WHAT TO DO → Copy all lines below that use the word "Player".

DATA FOR THIS TASK →

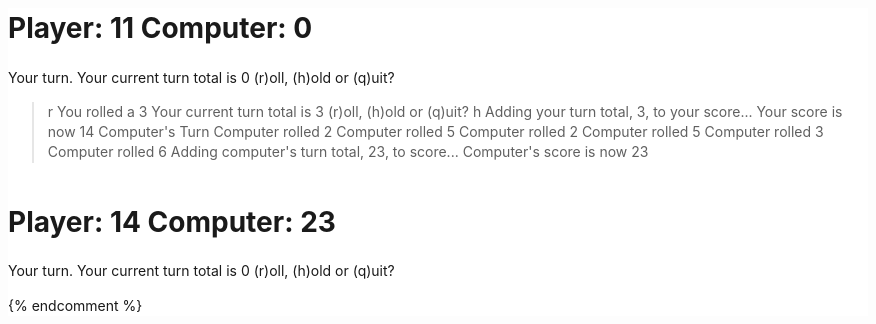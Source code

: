 Player: 11 Computer: 0
=====
Your turn.
Your current turn total is 0
(r)oll, (h)old or (q)uit?
> r
You rolled a 3
Your current turn total is 3
(r)oll, (h)old or (q)uit?
> h
Adding your turn total, 3, to your score...
Your score is now 14
Computer's Turn
Computer rolled 2
Computer rolled 5
Computer rolled 2
Computer rolled 5
Computer rolled 3
Computer rolled 6
Adding computer's turn total, 23, to score...
Computer's score is now 23

Player: 14 Computer: 23
=====
Your turn.
Your current turn total is 0
(r)oll, (h)old or (q)uit?

{% endcomment %}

REPLY →
: Player: 11 Computer: 0
Player: 14 Computer: 23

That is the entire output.